St. Isaac’s Square is hemmed on one side by a canal stemming from the Neva, a river that in winter threads through the city like a frozen Seine, and on the other by St. Isaac’s Cathedral, which is now an antireligious museum. We walked toward the canal. The sky was sunless gray, and there was snow in the air, buoyant motes, playthings that seethed and floated like the toy flakes inside a crystal. It was noon, but there was no modern traffic on the square except for a car or two and a bus with its headlights burning. Now and then, though, horse-drawn sleds slithered across the snowy pavement. Along the embankments of the Neva, men on skis silently passed, and mothers aired their babies, dragging them in small sleds. Everywhere, like darting blackbirds, black-furred schoolchildren ice-skated on the sidewalks. Two of these children stopped to inspect us. They were twins, girls of nine or ten, and they wore gray rabbit coats and blue velvet bonnets. They had divided a pair of skates between them, but by holding hands and pushing together, they managed very well on one skate apiece. They looked at us with pretty brown puzzled eyes, as though wondering what made us different: Our clothes? Miss Ryan’s lipstick? The soft waves in her loose blond hair? Most foreigners in Russia soon become accustomed to this: the slight frown of the passer-by who is disturbed by something about you that he can’t at once put his finger on, and who stops, stares, keeps glancing back, even quite often feels compelled to follow you. The twins followed us onto a footbridge that crossed the Neva, and watched while we paused to look at the view.

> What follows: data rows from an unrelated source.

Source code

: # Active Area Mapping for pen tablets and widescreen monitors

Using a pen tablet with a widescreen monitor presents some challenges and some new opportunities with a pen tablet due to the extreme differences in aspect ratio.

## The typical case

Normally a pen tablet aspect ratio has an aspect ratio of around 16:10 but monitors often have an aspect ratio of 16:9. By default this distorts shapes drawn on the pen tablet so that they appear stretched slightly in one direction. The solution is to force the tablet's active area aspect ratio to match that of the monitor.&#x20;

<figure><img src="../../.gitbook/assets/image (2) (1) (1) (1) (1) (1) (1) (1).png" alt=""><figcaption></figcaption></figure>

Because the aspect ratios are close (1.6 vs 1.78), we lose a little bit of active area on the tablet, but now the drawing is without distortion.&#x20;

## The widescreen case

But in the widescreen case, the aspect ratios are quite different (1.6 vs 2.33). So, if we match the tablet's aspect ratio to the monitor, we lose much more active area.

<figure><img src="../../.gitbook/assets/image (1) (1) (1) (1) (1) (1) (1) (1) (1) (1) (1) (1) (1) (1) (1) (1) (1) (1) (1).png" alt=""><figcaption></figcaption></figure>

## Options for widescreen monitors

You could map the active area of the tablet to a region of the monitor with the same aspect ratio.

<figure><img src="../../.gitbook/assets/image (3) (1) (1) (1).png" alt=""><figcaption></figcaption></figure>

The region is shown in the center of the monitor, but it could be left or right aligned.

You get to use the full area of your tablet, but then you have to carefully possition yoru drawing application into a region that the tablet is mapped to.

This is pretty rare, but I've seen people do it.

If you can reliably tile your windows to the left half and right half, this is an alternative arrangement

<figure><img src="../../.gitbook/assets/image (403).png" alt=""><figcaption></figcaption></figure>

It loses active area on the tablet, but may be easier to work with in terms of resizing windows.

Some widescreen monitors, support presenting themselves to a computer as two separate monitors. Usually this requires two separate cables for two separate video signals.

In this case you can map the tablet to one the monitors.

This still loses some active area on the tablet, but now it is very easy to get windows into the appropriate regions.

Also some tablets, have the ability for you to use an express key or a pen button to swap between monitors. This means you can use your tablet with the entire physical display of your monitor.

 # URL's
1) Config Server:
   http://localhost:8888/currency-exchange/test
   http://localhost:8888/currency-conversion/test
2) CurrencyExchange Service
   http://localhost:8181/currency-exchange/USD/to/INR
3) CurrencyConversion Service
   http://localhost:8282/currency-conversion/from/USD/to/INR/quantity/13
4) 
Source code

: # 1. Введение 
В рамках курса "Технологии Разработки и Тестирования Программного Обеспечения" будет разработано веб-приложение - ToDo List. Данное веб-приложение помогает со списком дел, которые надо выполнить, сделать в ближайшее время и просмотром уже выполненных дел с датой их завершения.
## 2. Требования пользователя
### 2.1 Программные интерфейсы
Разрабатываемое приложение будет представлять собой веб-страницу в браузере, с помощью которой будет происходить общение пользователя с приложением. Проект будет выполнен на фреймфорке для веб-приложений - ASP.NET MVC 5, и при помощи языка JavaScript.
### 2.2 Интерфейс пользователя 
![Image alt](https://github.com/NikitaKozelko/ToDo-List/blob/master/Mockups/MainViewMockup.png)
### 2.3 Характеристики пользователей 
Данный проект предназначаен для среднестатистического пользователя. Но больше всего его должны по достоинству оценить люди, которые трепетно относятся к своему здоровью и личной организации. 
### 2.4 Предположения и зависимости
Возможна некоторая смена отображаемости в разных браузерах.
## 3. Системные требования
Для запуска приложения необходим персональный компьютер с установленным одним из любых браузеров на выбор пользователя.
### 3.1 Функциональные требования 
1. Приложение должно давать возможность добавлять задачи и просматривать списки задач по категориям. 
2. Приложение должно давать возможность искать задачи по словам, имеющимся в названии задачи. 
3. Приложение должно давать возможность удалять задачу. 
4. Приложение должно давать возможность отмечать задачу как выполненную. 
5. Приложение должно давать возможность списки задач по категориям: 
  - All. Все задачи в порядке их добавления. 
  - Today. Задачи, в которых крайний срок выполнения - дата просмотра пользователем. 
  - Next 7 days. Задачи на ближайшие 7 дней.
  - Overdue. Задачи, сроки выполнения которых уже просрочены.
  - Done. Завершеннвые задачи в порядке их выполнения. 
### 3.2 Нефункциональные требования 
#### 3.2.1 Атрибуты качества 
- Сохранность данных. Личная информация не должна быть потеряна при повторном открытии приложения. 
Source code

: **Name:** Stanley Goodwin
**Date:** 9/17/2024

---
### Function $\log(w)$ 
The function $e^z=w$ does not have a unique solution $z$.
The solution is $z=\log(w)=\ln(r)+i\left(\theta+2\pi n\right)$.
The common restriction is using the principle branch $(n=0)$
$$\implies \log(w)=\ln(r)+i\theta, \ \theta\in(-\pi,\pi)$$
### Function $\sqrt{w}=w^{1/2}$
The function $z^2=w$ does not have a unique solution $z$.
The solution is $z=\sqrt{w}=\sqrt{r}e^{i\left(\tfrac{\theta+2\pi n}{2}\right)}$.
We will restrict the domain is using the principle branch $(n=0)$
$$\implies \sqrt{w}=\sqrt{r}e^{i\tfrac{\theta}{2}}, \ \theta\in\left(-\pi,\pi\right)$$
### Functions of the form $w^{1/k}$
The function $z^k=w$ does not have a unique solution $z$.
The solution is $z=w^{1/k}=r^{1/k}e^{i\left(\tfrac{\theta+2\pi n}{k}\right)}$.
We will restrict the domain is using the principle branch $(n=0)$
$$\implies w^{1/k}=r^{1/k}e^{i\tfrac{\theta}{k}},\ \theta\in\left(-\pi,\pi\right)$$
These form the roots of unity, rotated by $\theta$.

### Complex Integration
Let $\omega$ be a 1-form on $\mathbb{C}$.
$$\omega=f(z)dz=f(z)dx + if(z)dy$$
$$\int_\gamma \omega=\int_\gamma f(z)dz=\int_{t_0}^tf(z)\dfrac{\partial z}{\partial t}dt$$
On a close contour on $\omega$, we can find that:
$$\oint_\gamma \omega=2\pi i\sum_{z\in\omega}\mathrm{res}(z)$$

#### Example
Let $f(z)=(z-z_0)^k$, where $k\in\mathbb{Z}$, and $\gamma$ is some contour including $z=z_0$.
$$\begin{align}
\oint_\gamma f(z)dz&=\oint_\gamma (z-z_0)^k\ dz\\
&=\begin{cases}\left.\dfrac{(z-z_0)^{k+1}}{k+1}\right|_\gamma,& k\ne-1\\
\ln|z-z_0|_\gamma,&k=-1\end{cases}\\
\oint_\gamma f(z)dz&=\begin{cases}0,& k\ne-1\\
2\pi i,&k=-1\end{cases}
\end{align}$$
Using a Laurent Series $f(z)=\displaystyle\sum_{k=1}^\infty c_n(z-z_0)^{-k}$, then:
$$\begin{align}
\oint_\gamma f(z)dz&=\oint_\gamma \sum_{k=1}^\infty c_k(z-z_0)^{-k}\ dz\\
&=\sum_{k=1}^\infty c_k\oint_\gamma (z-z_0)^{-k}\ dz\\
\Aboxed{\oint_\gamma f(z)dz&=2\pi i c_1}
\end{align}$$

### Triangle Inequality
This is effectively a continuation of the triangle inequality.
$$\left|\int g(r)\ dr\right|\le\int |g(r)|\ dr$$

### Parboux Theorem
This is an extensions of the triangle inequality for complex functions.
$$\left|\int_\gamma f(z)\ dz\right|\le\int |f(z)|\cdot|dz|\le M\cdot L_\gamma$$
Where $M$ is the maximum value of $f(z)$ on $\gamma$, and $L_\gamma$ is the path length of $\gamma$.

The canal, no more than a snow ditch, was a sporting ground for
children whose laughing shrillness combined with a ringing of bells, both sounds carrying on the strong, shivery winds that blow from the Bay of Finland. Skeleton trees, sheathed in ice, glittered against the austere fronts of palaces that lined the embankments and stretched to the distant Nevsky Prospekt. Leningrad, currently a city of four million, the Soviet Union’s second largest and northernmost metropolis, was built to the taste of the Czars, and Czarist taste ran to French and Italian architecture, which accounts not only for the style but also for the coloring of the palaces along the Neva and in other old quarters. Parisian blacks and grays predominate, but suddenly, here and there, the hot Italian palette intervenes: a palace of bitter green, of brilliant ocher, pale blue, orange. A few of the palaces have been converted into apartments, most are used for offices. Peter the Great, who is given high marks by the current regime because he introduced the sciences to Russia, would probably approve the myriad television aerials that have settled like a swarm of metal insects on the roofs of his once imperial city.

We crossed the bridge and wandered through opened iron gates into the deserted courtyard of a blue palace. It was the beginning of a labyrinth, an arctic Casbah where one courtyard led into another via arcades and tunnels and across narrow streets snow-hushed and silent except for sleigh horses stamping their hooves, a drifting sound of bells, an occasional giggle from the twins, still trailing behind us.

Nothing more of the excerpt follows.